A história da 20th Century Fox, no seu 75º aniversário

Psychorama

Processo de comunicação subliminal utilizado em filmes com o objectivo de manipular as emoções do público.

Desenvolvido no final da década de 50 por Robert E. Corrigan e Hal Becker, donos da empresa Precon Process and Equipment Corp. of New Orleans, o psychorama consistia em mostrar no ecrã mensagens curtas (palavras ou imagens) que não eram visiveis pelo olho humano mas que eram registadas pelo subconsciente do espectador, levando-o a ter diferentes emoções.

Os únicos filmes a “utilizar” o processo foram My World Dies Screaming (1958) e Date with Death (1959). No entanto, não é possível identificar nos dois filmes qualquer tipo de mensagem subliminal, apenas pontos brancos de referência onde, supostamente, seriam introduzidas as mensagens.

Para além dos naturais receios que levantou, o psychorama implicava a utilização de um segundo projector, cujo custo impediu que fosse adoptado pelos exibidores e o condenou ao fracasso. O processo não passou, assim, de mais um estratagema para cativar o público.

Foto: diagrama que acompanhava o licenciamento da patente do Psychorama.

MPPDA

Motion Picture Producers and Distributors of America

Associação criada em 1922 pelos principais estúdios de Hollywood como forma de auto-regulação, numa altura em que tinham de submeter os seus filmes à apreciação das diversas entidades estatais de censura e obter a sua aprovação. Tal situação, obrigava a que os estúdios produzissem diferentes versões dos seus filmes, o que se tornava oneroso e caótico. O primeiro presidente da MPPDA foi Will H. Hays, que instituiu o famoso Código de Produção e que deu grande poder a Hays e à MPPDA.

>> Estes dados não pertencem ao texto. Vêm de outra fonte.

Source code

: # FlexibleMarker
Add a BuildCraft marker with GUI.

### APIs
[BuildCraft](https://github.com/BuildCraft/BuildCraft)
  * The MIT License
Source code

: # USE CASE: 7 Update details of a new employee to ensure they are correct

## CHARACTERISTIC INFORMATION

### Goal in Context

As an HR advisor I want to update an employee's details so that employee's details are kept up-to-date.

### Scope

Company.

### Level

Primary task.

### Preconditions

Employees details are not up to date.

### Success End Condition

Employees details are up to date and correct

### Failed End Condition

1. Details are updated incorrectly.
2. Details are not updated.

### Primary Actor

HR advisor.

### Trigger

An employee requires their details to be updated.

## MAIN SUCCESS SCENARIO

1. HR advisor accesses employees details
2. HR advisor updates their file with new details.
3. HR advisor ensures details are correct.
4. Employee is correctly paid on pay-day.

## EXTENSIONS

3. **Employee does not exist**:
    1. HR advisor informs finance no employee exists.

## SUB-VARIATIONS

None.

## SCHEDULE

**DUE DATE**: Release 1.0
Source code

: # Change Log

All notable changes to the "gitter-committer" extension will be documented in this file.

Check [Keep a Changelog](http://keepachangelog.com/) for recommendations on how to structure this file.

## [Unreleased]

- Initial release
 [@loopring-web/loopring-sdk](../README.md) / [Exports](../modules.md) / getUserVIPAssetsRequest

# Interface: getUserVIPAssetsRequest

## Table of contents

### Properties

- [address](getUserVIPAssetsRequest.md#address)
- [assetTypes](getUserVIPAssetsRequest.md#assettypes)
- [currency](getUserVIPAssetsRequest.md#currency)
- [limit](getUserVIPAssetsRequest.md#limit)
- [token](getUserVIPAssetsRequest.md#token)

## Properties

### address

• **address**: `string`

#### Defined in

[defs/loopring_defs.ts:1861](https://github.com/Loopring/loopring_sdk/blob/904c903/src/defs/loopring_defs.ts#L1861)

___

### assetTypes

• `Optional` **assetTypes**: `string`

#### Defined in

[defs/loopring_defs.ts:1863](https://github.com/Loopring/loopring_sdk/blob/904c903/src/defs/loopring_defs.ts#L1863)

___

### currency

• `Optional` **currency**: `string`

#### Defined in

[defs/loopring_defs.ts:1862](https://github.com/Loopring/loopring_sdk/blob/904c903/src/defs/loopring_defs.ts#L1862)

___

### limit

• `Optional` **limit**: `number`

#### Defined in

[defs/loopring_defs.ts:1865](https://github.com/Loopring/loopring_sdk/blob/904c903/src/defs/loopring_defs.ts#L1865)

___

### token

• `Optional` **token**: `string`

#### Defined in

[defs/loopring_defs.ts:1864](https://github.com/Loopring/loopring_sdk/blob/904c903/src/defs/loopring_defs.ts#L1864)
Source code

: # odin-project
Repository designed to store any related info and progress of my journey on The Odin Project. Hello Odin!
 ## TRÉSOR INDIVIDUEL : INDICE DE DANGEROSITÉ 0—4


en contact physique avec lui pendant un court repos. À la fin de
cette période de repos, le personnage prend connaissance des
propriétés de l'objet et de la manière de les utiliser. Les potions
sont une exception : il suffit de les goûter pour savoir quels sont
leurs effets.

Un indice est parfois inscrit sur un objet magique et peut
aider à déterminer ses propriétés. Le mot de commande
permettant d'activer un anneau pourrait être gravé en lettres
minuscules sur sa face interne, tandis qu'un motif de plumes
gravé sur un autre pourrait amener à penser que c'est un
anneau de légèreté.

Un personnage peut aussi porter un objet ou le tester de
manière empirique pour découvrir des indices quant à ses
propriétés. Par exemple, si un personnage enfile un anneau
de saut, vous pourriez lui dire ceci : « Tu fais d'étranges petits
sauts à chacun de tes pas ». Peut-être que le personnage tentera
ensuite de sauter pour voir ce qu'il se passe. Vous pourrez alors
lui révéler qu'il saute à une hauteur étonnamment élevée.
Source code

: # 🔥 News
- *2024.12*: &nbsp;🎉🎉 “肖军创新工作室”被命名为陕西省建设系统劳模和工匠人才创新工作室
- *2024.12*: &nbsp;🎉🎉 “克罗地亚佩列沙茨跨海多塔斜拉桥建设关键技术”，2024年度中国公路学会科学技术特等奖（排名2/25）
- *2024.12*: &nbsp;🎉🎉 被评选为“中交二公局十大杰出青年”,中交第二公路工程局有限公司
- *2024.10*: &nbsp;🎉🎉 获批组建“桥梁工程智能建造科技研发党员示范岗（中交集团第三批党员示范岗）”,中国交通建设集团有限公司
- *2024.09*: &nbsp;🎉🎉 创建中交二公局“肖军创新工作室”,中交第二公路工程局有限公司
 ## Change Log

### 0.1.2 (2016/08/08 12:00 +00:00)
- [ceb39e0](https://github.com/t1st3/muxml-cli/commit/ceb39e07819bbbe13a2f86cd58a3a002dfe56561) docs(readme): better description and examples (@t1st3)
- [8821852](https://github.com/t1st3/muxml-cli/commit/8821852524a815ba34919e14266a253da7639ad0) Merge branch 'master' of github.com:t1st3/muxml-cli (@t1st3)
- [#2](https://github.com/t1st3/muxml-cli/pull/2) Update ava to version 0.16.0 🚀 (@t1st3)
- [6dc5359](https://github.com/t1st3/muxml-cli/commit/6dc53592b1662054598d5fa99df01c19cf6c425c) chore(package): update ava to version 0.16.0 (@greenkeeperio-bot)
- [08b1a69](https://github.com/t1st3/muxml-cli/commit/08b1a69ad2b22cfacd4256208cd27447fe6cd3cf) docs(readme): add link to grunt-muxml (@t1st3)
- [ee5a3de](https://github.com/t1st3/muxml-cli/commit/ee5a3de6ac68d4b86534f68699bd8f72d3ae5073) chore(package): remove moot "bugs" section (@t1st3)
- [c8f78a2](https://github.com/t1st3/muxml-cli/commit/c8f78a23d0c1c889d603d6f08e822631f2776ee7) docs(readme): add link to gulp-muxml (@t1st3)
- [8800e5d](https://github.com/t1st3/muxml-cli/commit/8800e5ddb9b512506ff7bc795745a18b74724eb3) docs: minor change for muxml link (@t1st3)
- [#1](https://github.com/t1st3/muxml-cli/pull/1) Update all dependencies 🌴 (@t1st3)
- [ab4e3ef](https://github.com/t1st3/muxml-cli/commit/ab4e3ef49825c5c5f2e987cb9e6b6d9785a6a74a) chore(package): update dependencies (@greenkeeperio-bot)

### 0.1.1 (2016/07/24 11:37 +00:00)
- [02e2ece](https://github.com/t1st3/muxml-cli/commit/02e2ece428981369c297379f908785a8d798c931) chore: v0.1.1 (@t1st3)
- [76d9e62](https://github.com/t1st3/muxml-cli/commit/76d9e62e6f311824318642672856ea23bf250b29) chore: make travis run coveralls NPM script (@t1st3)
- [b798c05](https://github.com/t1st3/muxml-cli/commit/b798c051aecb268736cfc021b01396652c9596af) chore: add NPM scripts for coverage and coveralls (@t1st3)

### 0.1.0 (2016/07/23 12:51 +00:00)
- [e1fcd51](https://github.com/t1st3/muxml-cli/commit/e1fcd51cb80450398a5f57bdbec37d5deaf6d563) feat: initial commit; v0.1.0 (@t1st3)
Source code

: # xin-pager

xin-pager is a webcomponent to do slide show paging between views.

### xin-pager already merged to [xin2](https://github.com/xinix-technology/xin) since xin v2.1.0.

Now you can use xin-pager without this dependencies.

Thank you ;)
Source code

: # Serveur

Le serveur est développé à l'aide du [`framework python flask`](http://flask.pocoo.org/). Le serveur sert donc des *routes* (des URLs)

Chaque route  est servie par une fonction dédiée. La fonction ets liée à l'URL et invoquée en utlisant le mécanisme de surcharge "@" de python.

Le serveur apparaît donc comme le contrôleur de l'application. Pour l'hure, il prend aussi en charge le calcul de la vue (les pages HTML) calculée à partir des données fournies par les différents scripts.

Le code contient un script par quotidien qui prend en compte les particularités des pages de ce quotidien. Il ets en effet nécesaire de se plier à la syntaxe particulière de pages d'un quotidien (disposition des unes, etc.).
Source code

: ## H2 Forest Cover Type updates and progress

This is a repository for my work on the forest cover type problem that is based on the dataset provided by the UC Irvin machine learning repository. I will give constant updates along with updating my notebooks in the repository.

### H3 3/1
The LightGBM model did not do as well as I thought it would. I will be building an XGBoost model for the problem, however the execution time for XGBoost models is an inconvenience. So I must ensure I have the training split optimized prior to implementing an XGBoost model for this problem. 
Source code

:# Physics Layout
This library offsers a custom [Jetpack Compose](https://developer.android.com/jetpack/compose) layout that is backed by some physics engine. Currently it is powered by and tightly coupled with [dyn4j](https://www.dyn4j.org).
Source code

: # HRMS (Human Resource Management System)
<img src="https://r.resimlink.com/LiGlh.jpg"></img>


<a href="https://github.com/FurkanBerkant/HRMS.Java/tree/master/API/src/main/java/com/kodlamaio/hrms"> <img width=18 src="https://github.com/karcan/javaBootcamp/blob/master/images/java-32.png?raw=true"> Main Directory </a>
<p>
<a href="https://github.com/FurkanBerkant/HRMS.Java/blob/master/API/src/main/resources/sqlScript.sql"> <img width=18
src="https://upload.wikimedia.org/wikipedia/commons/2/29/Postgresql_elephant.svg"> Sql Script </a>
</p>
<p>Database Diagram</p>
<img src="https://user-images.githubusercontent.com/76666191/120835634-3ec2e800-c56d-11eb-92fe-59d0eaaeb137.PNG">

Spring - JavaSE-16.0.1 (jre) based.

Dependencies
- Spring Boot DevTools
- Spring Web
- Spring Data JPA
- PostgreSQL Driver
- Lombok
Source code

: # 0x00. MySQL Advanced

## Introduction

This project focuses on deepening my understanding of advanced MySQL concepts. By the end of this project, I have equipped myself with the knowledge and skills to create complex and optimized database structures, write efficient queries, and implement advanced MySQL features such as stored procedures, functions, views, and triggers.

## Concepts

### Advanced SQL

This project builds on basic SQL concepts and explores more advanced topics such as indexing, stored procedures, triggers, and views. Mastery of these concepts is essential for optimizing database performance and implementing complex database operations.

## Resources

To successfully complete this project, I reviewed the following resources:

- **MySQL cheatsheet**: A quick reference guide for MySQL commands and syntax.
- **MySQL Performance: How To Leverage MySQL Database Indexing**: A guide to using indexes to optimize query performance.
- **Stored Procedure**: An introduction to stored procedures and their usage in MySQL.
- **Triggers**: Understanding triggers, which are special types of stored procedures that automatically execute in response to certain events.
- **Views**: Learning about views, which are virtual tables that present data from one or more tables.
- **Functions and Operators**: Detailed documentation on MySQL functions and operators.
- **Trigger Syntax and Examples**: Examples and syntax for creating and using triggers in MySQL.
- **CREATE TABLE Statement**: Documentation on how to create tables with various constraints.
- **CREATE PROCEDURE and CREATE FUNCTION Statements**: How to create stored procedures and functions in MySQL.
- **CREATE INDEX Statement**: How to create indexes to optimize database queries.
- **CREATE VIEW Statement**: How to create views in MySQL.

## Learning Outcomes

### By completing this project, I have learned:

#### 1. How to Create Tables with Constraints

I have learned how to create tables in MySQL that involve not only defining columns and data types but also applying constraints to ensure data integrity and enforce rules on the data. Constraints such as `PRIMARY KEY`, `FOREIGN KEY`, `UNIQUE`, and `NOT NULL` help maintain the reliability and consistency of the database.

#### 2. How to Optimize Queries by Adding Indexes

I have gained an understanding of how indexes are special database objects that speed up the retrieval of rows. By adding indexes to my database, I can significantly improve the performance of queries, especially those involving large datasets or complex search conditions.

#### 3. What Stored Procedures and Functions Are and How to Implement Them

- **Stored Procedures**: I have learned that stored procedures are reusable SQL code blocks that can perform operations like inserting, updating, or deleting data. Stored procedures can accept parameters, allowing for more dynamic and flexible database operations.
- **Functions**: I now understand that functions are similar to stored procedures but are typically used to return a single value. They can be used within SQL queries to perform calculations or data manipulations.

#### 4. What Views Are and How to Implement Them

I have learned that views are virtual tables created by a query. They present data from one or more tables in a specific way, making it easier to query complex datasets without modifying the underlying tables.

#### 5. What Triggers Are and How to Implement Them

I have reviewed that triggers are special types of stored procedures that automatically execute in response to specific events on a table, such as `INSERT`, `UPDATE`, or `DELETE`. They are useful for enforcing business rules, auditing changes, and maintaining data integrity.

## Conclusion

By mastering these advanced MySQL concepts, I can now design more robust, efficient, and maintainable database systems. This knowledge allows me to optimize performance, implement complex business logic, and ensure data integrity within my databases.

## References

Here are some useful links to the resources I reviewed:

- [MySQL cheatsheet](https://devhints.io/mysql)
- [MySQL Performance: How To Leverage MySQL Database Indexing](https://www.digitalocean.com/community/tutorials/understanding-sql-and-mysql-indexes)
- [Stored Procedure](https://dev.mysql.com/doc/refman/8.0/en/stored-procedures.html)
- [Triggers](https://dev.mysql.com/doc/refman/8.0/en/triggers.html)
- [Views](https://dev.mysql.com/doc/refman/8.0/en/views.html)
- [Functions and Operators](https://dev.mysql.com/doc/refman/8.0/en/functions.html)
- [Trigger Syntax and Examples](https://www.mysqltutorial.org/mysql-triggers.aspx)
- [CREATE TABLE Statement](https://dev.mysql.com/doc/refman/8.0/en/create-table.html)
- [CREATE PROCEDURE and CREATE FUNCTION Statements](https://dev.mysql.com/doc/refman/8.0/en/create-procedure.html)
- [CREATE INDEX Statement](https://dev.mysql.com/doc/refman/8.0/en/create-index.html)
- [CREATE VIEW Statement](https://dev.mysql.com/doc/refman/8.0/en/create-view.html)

Em 1945, Hays abandona a MPPDA e a associação muda o seu nome para Motion Pictures Association of America (MPAA), que ainda mantém nos nossos dias, e passa também a ser a entidade responsável pela divulgação do cinema americano no mundo. No final da década de 60, o Código de Produção deixa de existir e a MPAA institui uma classificação de filmes, dividida por faixas etárias.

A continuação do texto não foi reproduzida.